2. Unemployment Compensation
The Board proposed certain liberalizations in the time limit within which an employer could qualify for the 90 percent credit against the federal tax by contributing to state unemployment insurance funds. As asked by the Board, the time limit was extended where the employer has paid his tax on time, but to the wrong state. Also, the amendments of 1939 saved employers approximately $15,000,000 by providing that they would receive full credit for delinquent 1936, 1937 and 1938 taxes paid within sixty days after the passage of the amendments. Other minor changes eased the stringent provisions governing delinquent taxpayers.
c. Administrative changes
(1) As in the case of the old-age insurance provisions of the law, payments under employer welfare plans are made exempt from taxation.
(2) States are required to establish and maintain a merit system for the personnel in unemployment compensation agencies, in order to be eligible for federal grants.
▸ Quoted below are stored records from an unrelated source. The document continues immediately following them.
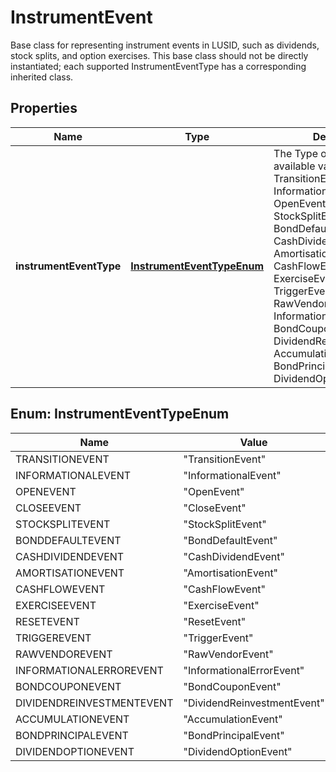 

# InstrumentEvent

Base class for representing instrument events in LUSID, such as dividends, stock splits, and option exercises.  This base class should not be directly instantiated; each supported InstrumentEventType has a corresponding inherited class.

## Properties

| Name | Type | Description | Notes |
|------------ | ------------- | ------------- | -------------|
|**instrumentEventType** | [**InstrumentEventTypeEnum**](#InstrumentEventTypeEnum) | The Type of Event. The available values are: TransitionEvent, InformationalEvent, OpenEvent, CloseEvent, StockSplitEvent, BondDefaultEvent, CashDividendEvent, AmortisationEvent, CashFlowEvent, ExerciseEvent, ResetEvent, TriggerEvent, RawVendorEvent, InformationalErrorEvent, BondCouponEvent, DividendReinvestmentEvent, AccumulationEvent, BondPrincipalEvent, DividendOptionEvent |  |



## Enum: InstrumentEventTypeEnum

| Name | Value |
|---- | -----|
| TRANSITIONEVENT | &quot;TransitionEvent&quot; |
| INFORMATIONALEVENT | &quot;InformationalEvent&quot; |
| OPENEVENT | &quot;OpenEvent&quot; |
| CLOSEEVENT | &quot;CloseEvent&quot; |
| STOCKSPLITEVENT | &quot;StockSplitEvent&quot; |
| BONDDEFAULTEVENT | &quot;BondDefaultEvent&quot; |
| CASHDIVIDENDEVENT | &quot;CashDividendEvent&quot; |
| AMORTISATIONEVENT | &quot;AmortisationEvent&quot; |
| CASHFLOWEVENT | &quot;CashFlowEvent&quot; |
| EXERCISEEVENT | &quot;ExerciseEvent&quot; |
| RESETEVENT | &quot;ResetEvent&quot; |
| TRIGGEREVENT | &quot;TriggerEvent&quot; |
| RAWVENDOREVENT | &quot;RawVendorEvent&quot; |
| INFORMATIONALERROREVENT | &quot;InformationalErrorEvent&quot; |
| BONDCOUPONEVENT | &quot;BondCouponEvent&quot; |
| DIVIDENDREINVESTMENTEVENT | &quot;DividendReinvestmentEvent&quot; |
| ACCUMULATIONEVENT | &quot;AccumulationEvent&quot; |
| BONDPRINCIPALEVENT | &quot;BondPrincipalEvent&quot; |
| DIVIDENDOPTIONEVENT | &quot;DividendOptionEvent&quot; |



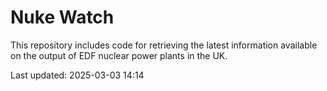 # Nuke Watch

This repository includes code for retrieving the latest information available on the output of EDF nuclear power plants in the UK.

Last updated: 2025-03-03 14:14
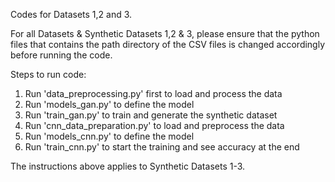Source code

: Codes for Datasets 1,2 and 3.

For all Datasets & Synthetic Datasets 1,2 & 3, please ensure that the python files that contains the path directory of the CSV files is changed accordingly before running the code.

Steps to run code:

1. Run 'data_preprocessing.py' first to load and process the data
2. Run 'models_gan.py' to define the model
3. Run 'train_gan.py' to train and generate the synthetic dataset
4. Run 'cnn_data_preparation.py' to load and preprocess the data
5. Run 'models_cnn.py' to define the model
6. Run 'train_cnn.py' to start the training and see accuracy at the end

The instructions above applies to Synthetic Datasets 1-3.
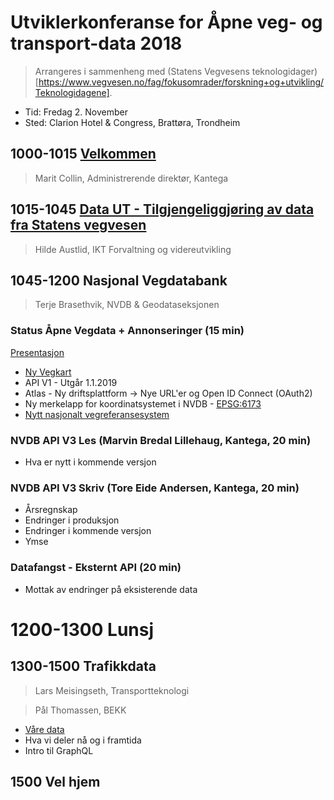 # Utviklerkonferanse for Åpne veg- og transport-data 2018

> Arrangeres i sammenheng med (Statens Vegvesens teknologidager)[https://www.vegvesen.no/fag/fokusomrader/forskning+og+utvikling/Teknologidagene]. 

* Tid: Fredag 2. November
* Sted: Clarion Hotel & Congress, Brattøra, Trondheim


## 1000-1015 [Velkommen](https://github.com/nvdb-vegdata/utviklerkonferanse-2018/blob/master/presentasjoner/SVV%20utviklerdagen%2020181102%20Marit%20Collin.pptx)
> Marit Collin, Administrerende direktør, Kantega

## 1015-1045 [Data UT - Tilgjengeliggjøring av data fra Statens vegvesen](https://github.com/nvdb-vegdata/utviklerkonferanse-2018/blob/master/presentasjoner/2018.11.02%20DataUt%20p%C3%A5%20utviklerkonferansen.pptx)
> Hilde Austlid, IKT Forvaltning og videreutvikling

## 1045-1200 Nasjonal Vegdatabank
> Terje Brasethvik, NVDB & Geodataseksjonen

###  Status Åpne Vegdata + Annonseringer (15 min)
[Presentasjon](https://docs.google.com/presentation/d/1uFgsMe6mi751v7KZP9DjWCg7cN8V2qt8k1UT2DBOvps)
* [Ny Vegkart](https://vegkart-test.kantega.no)
* API V1 - Utgår 1.1.2019
* Atlas - Ny driftsplattform -> Nye URL'er og Open ID Connect (OAuth2)
* Ny merkelapp for koordinatsystemet i NVDB - [EPSG:6173](https://github.com/nvdb-vegdata/utviklerkonferanse-2018/tree/master/doc)
* [Nytt nasjonalt vegreferansesystem](https://github.com/nvdb-vegdata/utviklerkonferanse-2018/blob/master/presentasjoner/20180626%20Reform%20og%20nytt%20vegreferansesystem.pptx)

### NVDB API V3 Les  (Marvin Bredal Lillehaug, Kantega, 20 min)
* Hva er nytt i kommende versjon

### NVDB API V3 Skriv (Tore Eide Andersen, Kantega, 20 min)
* Årsregnskap
* Endringer i produksjon
* Endringer i kommende versjon
* Ymse

### Datafangst - Eksternt API (20 min)
* Mottak av endringer på eksisterende data

# 1200-1300 Lunsj

## 1300-1500 Trafikkdata
> Lars Meisingseth, Transportteknologi

> Pål Thomassen, BEKK


*	[Våre data](https://github.com/nvdb-vegdata/utviklerkonferanse-2018/blob/master/presentasjoner/Trafikkdata%20i%20SVV.pptx)
* Hva vi deler nå og i framtida
* Intro til GraphQL

## 1500 Vel hjem
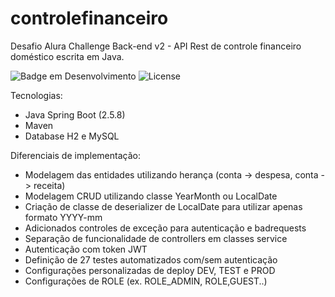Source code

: # controlefinanceiro
Desafio Alura Challenge Back-end v2 - API Rest de controle financeiro doméstico escrita em Java.

![Badge em Desenvolvimento](https://img.shields.io/badge/STATUS-Em%20desenvolvimento-success)
![License](https://img.shields.io/badge/LICENSE-GPLv2-blue)


Tecnologias:
- Java Spring Boot (2.5.8)
- Maven
- Database H2 e MySQL

Diferenciais de implementação:
- Modelagem das entidades utilizando herança (conta -> despesa, conta -> receita)
- Modelagem CRUD utilizando classe YearMonth ou LocalDate
- Criação de classe de deserializer de LocalDate para utilizar apenas formato YYYY-mm
- Adicionados controles de exceção para autenticação e badrequests
- Separação de funcionalidade de controllers em classes service
- Autenticação com token JWT
- Definição de 27 testes automatizados com/sem autenticação
- Configurações personalizadas de deploy DEV, TEST e PROD
- Configurações de ROLE (ex. ROLE_ADMIN, ROLE,GUEST..)


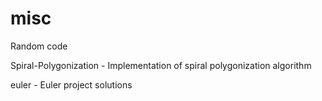 misc
====
Random code

Spiral-Polygonization - Implementation of spiral polygonization algorithm

euler - Euler project solutions
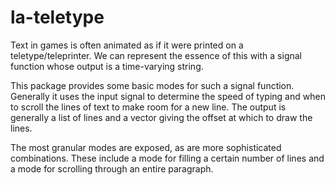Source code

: # la-teletype

Text in games is often animated as if it were printed on a
teletype/teleprinter.  We can represent the essence of this with a signal
function whose output is a time-varying string.

This package provides some basic modes for such a signal function.  Generally
it uses the input signal to determine the speed of typing and when to scroll
the lines of text to make room for a new line.  The output is generally a
list of lines and a vector giving the offset at which to draw the lines.

The most granular modes are exposed, as are more sophisticated combinations.
These include a mode for filling a certain number of lines and a mode
for scrolling through an entire paragraph.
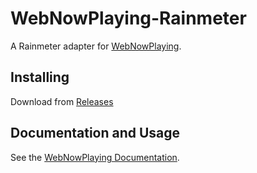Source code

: # WebNowPlaying-Rainmeter

A Rainmeter adapter for [WebNowPlaying](https://github.com/keifufu/WebNowPlaying).

## Installing

Download from [Releases](https://github.com/keifufu/WebNowPlaying-Rainmeter/releases/latest)

## Documentation and Usage

See the [WebNowPlaying Documentation](https://wnp.keifufu.dev/rainmeter/usage).
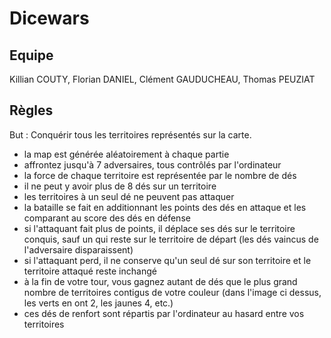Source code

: # Dicewars

## Equipe
Killian COUTY, Florian DANIEL, Clément GAUDUCHEAU, Thomas PEUZIAT

## Règles

But : Conquérir tous les territoires représentés sur la carte.

- la map est générée aléatoirement à chaque partie
- affrontez jusqu'à 7 adversaires, tous contrôlés par l'ordinateur
- la force de chaque territoire est représentée par le nombre de dés
- il ne peut y avoir plus de 8 dés sur un territoire
- les territoires à un seul dé ne peuvent pas attaquer
- la bataille se fait en additionnant les points des dés en attaque et les comparant au score des dés en défense
- si l'attaquant fait plus de points, il déplace ses dés sur le territoire conquis, sauf un qui reste sur le territoire de départ (les dés vaincus de l'adversaire disparaissent)
- si l'attaquant perd, il ne conserve qu'un seul dé sur son territoire et le territoire attaqué reste inchangé
- à la fin de votre tour, vous gagnez autant de dés que le plus grand nombre de territoires contigus de votre couleur (dans l'image ci dessus, les verts en ont 2, les jaunes 4, etc.)
- ces dés de renfort sont répartis par l'ordinateur au hasard entre vos territoires

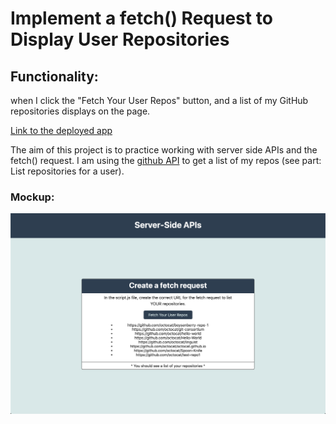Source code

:# Implement a fetch() Request to Display User Repositories

## Functionality:

when I click the "Fetch Your User Repos" button, and a list of my GitHub repositories displays on the page.

<a href="">Link to the deployed app</a>

The aim of this project is to practice working with server side APIs and the fetch() request. I am using the <a href="https://docs.github.com/en/rest/reference/repos#list-repositories-for-a-user">github API</a> to get a list of my repos (see part: List repositories for a user).

### Mockup:

<img src="./Assets/images/01-solution-screenshot.png">
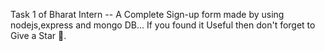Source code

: Task 1 of Bharat Intern --
A Complete Sign-up form made by using nodejs,express and mongo DB...
If you found it Useful then don't forget to Give a Star 🌟.

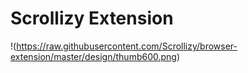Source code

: # Scrollizy Extension

!(https://raw.githubusercontent.com/Scrollizy/browser-extension/master/design/thumb600.png)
(3) The Board recommended that the administration of unemployment compensation and of the United States Employment Service should be placed within a single federal bureau. Under Reorganization Plan No. 1, the United States Employment Service was transferred from the Department of Labor to the Federal Security Agency, and its functions were consolidated with the unemployment compensation functions of the Social Security Board (see Item 66, this volume).
(4) As in old-age insurance, the language excluding state instrumentalities is clarified to apply to any instrumentality wholly owned by the states or political subdivisions thereof, as well as those exempt from tax under the constitution.
(5) Exemption of foreign governments and their instrumentalities from the unemployment compensation tax.
(6) States are now required to enact laws providing that expenditures be in accordance with the provisions of the federal act.
(7) The provisions relating to "merit rating" or "individual employer experience rating" have been clarified in accordance with the recommendations of the Social Security Board.
3. Public Assistance
The Board recommended that the present uniform percentage grants be changed to a system which would take into account the varying economic capacities of the States. However, no action was taken by the Congress.
a. Old-age assistance, and aid to the blind.
b. Aid to dependent children. The following recommendations of the Board were subsequently embodied in the 1939 amendments to the Social Security Act:
(1) The contribution of the federal government toward state aid to dependent children was increased from one-third to one-half of the amount granted to each individual.
(2) Where a child is regularly attending school, the age limit is raised from 16 to 18 to enable most children to finish high school.
(3) Before the passage of the amendments, the federal government was limited to contributing $18 per month for the first child and $12 per month for each child thereafter. The Board suggested a liberalization of this amount, and now the federal government will pay one-half the amounts up to an average of $18 per child per month throughout the state.
c. Public assistance for Indians
d. Maternal and child health services, and services for crippled children.
The 1939 amendments to those titles of the Act covering aid to the needy aged, blind, dependent children, maternal and child health services and services for crippled children provided that approval of state plans was contingent upon the establishment of personnel standards on a merit basis.
c. Public health work
4. Vocational Rehabilitation
The Board made no additional recommendations regarding this phase of the Social Security Act, but the 1939 amendments increased the annual allotment from $1,938,000 to $4,000,000, to be divided among the states, Hawaii and Puerto Rico.
(For a discussion of the accomplishments of the Social Security Act, see Item 107 and note, 1935 volume; and Item 103 and note, 1938 volume.)